Soggettività e divisioni della Politica a Est e a Ovest

Ma proprio a questo punto può fare il suo ingresso il discorso della soggettività, a contrasto del determinismo geografico e del fatalismo indotto da un’applicazione ripetitiva del binomio Terra-Mare: come nel campo dei grandi motori di ricerca della rete, su cui già nel 2014 il presidente russo – ben più piazzato di Chirac, che provò la stessa cosa per la Francia senza riuscirvi – teorizzò la necessità della costruzione di una rete alternativa a quella oggi dominata tutta da proprietari dello stesso tipo – un remake in rete del modello cinematografico hollywoodiano, con i suoi pregi, le sue possibili aperture ‘liberali’ ma anche, su certi temi e in molti casi, i suoi controlli e le sue censure, così, sul terreno dell’alternativa tra guerra e pace, nulla può darsi allo stato attuale per scontato e per fatalisticamente ineludibile. 

La guerra di Putin in Siria è contro il terrorismo, nel rispetto del diritto internazionale che recita al di là di ogni dubbio che Assad è il legittimo presidente della Siria. E’ una guerra che avanzando fa avanzare la possibilità di pace. La guerra mondiale – di cui si parla da tre anni – invece ancora non c’è. Ci sono le provocazioni della Turchia, quella ancora più temibile dello stesso Israele che violando lo spazio aereo siriano ha ucciso pochi giorni fa un rappresentante di Hezbollah a Jaramana, Damasco, cosicché Tel Aviv sta saggiando – dopo l’incontro Putin-Netanyahu e rispettivi ministri della difesa, e il monito preventivo del presidente russo che l’esercito russo potrebbe anche utilizzare armi atomiche – quello che resta un suo nemico, una Russia che difende l’odiato Assad, capo di stato non solo pro-cristiano ma che continua a pensare ancora alla restituzione del Golan occupato da Israele nel lontano 1967. 

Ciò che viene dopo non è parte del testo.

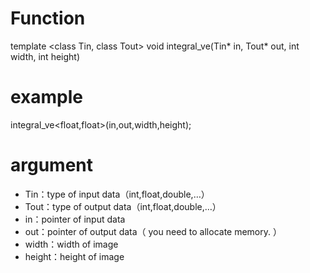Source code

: # Function

template <class Tin, class Tout> void integral_ve(Tin* in, Tout* out, int width, int height)

# example

integral_ve<float,float>(in,out,width,height);

# argument
 - Tin：type of input data（int,float,double,…）
 - Tout：type of output data（int,float,double,…）
 - in：pointer of input data
 - out：pointer of output data（ you need to allocate memory. ）
 - width：width of image
 - height：height of image


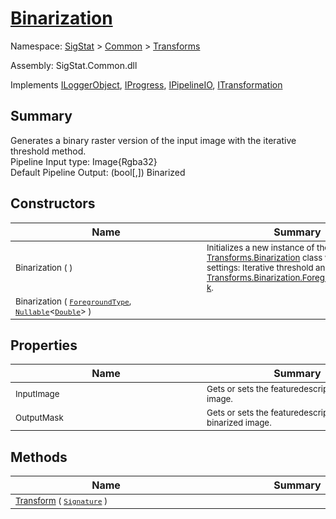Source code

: # [Binarization](./Binarization.md)

Namespace: [SigStat]() > [Common](./../README.md) > [Transforms](./README.md)

Assembly: SigStat.Common.dll

Implements [ILoggerObject](./../ILoggerObject.md), [IProgress](./../Helpers/IProgress.md), [IPipelineIO](./../Pipeline/IPipelineIO.md), [ITransformation](./../ITransformation.md)

## Summary
Generates a binary raster version of the input image with the iterative threshold method.  <br>Pipeline Input type: Image{Rgba32}<br>Default Pipeline Output: (bool[,]) Binarized

## Constructors

| Name | Summary | 
| --- | --- | 
| <div style="width:290px"><sub>Binarization (  )</sub></div>| <div style="width:290px"><sub>Initializes a new instance of the [Transforms.Binarization](https://github.com/hargitomi97/sigstat/blob/master/docs/md/SigStat/Common/Transforms/Binarization.md) class with default settings: Iterative threshold and [Transforms.Binarization.ForegroundType.Dark](https://github.com/hargitomi97/sigstat/blob/master/docs/md/.md).</sub></div>| <br>
| <div style="width:290px"><sub>Binarization ( [`ForegroundType`](./Binarization.md), [`Nullable`](https://docs.microsoft.com/en-us/dotnet/api/System.Nullable-1)\<[`Double`](https://docs.microsoft.com/en-us/dotnet/api/System.Double)> )</sub></div>| <div style="width:290px"><sub></sub></div>| <br>


## Properties

| Name | Summary | 
| --- | --- | 
| <div style="width:290px"><sub>InputImage</sub></div>| <div style="width:290px"><sub>Gets or sets the featuredescriptor of the input image.</sub></div>| <br>
| <div style="width:290px"><sub>OutputMask</sub></div>| <div style="width:290px"><sub>Gets or sets the featuredescriptor of a the binarized image.</sub></div>| <br>


## Methods

| Name | Summary | 
| --- | --- | 
| <div style="width:290px"><sub>[Transform](./Methods/Binarization-100663642.md) ( [`Signature`](./../Signature.md) )</sub></div>| <div style="width:290px"><sub></sub></div>| <br>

D’altro canto, Europa e America non sono un monolite: lo storico accordo sul nucleare iraniano dimostra che l’Occidente è capace di prendere le distanze dai corifei israeliani e pro israeliani della guerra e dell’odio tra i popoli. Ed ecco che Putin corteggia un Obama il cui curriculum è diverso da quello dei lobbisti repubblicani e democratici (in primis la Clinton), e non solo per il discorso de Il Cairo del giugno 2009. Obama ha respinto le sirene della guerra alla Russia e all’Islam varie volte, la piu importante nel 2013, quando in tanti parlavano già di guerra mondiale e lui segui invece l’invito del magico consigliere che lo convinse a non attaccare la Siria. Certo, le sue battute sono ondivaghe e sicuramente la partita ancora è aperta a ogni esito. Ma il documento del Consiglio di Sicurezza del 19 dicembre 2015 rappresenta un nuovo importante segnale positivo: che l’invio da parte della NATO di navi da guerra “a difesa della Turchia” sia una minaccia verso la Russia, è allo stato presente delle cose l’unica lettura possibile, e sarebbe assurdo vedervi un monito di Stoltenberg anche nei confronti di Erdogan (questa ipotesi – che sembrerebbe confortata dalla notizia della decisione del Pentagono di ritirare 12 F 15 dalla Turchia – presupporrebbe l’esistenza di falchi e moderati anche dentro l’Alleanza atlantica); ma è un fatto che quel documento, come sottolineato da tutta la stampa internazionale, non prende posizione sul “caso Assad”, e questo apre la porta a una possibile più avanzata risoluzione delle Nazioni Unite in direzione condivisa di una guerra totale al Daesh e alla sua strategia del caos.

Parlare perciò di guerra mondiale ormai in atto, e sorvolare sui conflitti interni all’Occidente creando fatalismo e rassegnazione, rischia di disarmare le opinioni pubbliche occidentali e paradossalmente, al di là delle encomiabili intenzioni, di portare l’acqua al mulino di chi sta tramando per provocare in Medio Oriente o in quale che sia angolo del mondo la scintilla di un conflitto mondiale.